Now that we’ve got that settled, let’s double check the essentials. Do you have a towel with you? A towel is the most massively useful item an interstellar hitchhiker can carry. Next, find your copy of “The Best Vogon Poems of 1984.” Once you’ve got that, burn it and scatter the ashes where they’ll never be found. We can’t take any chances. If you’re panicking or don’t happen to have a towel on hand, I will wait while you settle down and pay a visit to your linen closet.
Now that that’s all taken care of, you’re finally ready to play The Hitchhiker’s Guide to the Galaxy, the 1984 text-based adventure based on Douglas Adams’s six part trilogy.
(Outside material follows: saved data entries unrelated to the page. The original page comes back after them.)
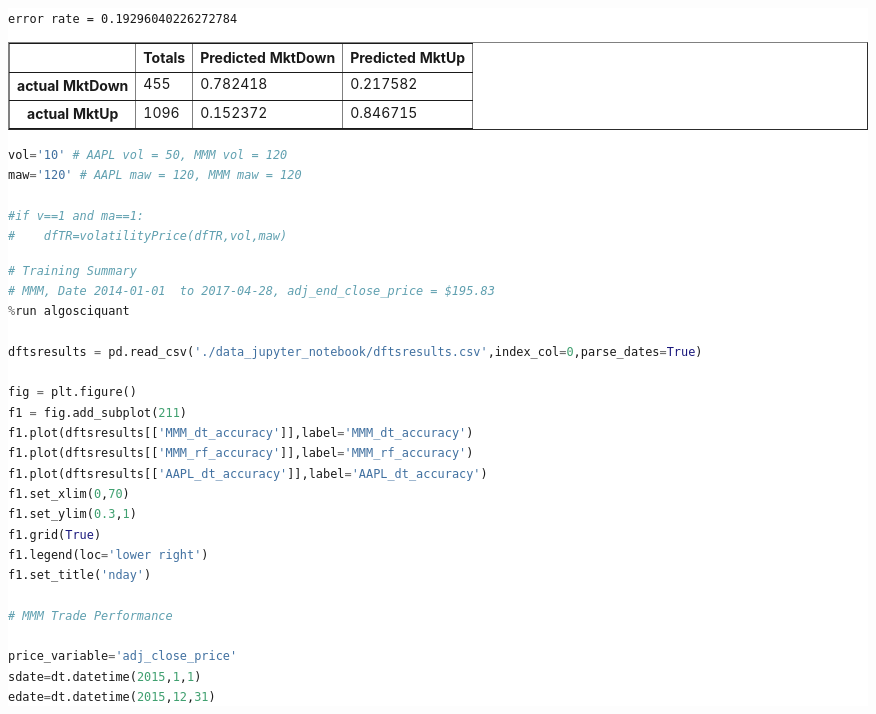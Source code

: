     error rate = 0.19296040226272784





<div>
<table border="1" class="dataframe">
  <thead>
    <tr style="text-align: right;">
      <th></th>
      <th>Totals</th>
      <th>Predicted MktDown</th>
      <th>Predicted MktUp</th>
    </tr>
  </thead>
  <tbody>
    <tr>
      <th>actual MktDown</th>
      <td>455</td>
      <td>0.782418</td>
      <td>0.217582</td>
    </tr>
    <tr>
      <th>actual MktUp</th>
      <td>1096</td>
      <td>0.152372</td>
      <td>0.846715</td>
    </tr>
  </tbody>
</table>
</div>




```python
vol='10' # AAPL vol = 50, MMM vol = 120
maw='120' # AAPL maw = 120, MMM maw = 120

#if v==1 and ma==1:
#    dfTR=volatilityPrice(dfTR,vol,maw)
```


```python
# Training Summary
# MMM, Date 2014-01-01  to 2017-04-28, adj_end_close_price = $195.83
%run algosciquant 

dftsresults = pd.read_csv('./data_jupyter_notebook/dftsresults.csv',index_col=0,parse_dates=True)

fig = plt.figure()
f1 = fig.add_subplot(211)
f1.plot(dftsresults[['MMM_dt_accuracy']],label='MMM_dt_accuracy')
f1.plot(dftsresults[['MMM_rf_accuracy']],label='MMM_rf_accuracy')
f1.plot(dftsresults[['AAPL_dt_accuracy']],label='AAPL_dt_accuracy')
f1.set_xlim(0,70)
f1.set_ylim(0.3,1)
f1.grid(True)
f1.legend(loc='lower right')
f1.set_title('nday')

# MMM Trade Performance

price_variable='adj_close_price'
sdate=dt.datetime(2015,1,1)
edate=dt.datetime(2015,12,31)

```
The game features you as Arthur Dent (though you occasionally perform actions as Ford Prefect, Zaphod Beeblebrox and Trillian), and vaguely follows the plot of the first book in the series, or at least meanders along side the original plot for a bit before venturing off on its own. As Dent, you narrowly escape the destruction of Earth, hitch a ride on a Vogon ship, endure terrible poetry, search for a legendary planet, and make a rather important cup of tea. You direct Arthur through these tasks by simple typed commands. Certain tasks and puzzles must be completed within a set number of turns or else the game will end. Over. Kaput. So long, and thanks for all the fish. Along the way, you discover the actual Hitchhiker’s Guide to the Galaxy, a book with a good deal of information that can help you solve some of the games’ puzzles.
One of the puzzles, the Babel Fish Puzzle, has become one of the most notorious gaming challenges of all time. The point of the puzzle was to catch the babel fish, which could translate any language once inserted into your ear. You captured the fish by arranging objects as the fish bounced about the room. Problematically, each solution introduced a whole slew of new difficulties.
As would be expected from a Douglas Adams story, the game had a few unique quirks. It would occasionally lie to you. One of your inventory items was “no tea”. Later, you could acquire tea. This would place you in the curious position of having tea and no tea at the same time. In order to resolve this existential conundrum, you drop your common sense. Another curious inventory item was a “thing your aunt gave you which you don’t know what it is.”
There were no graphics in the original release of the game (though some were added for the 20th and 30th anniversary re-releases). It debuted on a number of systems, including the Apple II, the Atari 8-bit, Amiga, Atari ST, and the Commodore 64. Developed and released by Infocom, it came with a number of “feelies,” unique promotional items that aimed to help the player dive fully into the world created in the game. The feelies included in the Hitchhiker’s Guide to the Galaxy were: a “Don’t Panic” button, a packet of pocket fluff, an order for the destruction of Arthur Dent’s house, a Vogon order for the destruction of Earth, Peril Sensitive Sunglasses, an official microscopic space fleet, and a brochure titled, “How Many Times Has This Happened To You?”
Designed by Douglas Adam and Steve Meretzky, the game remains a classic of the text based adventure genre, guaranteed to keep you entertained as you drift through the universe searching for the meaning of life, the universe, and everything.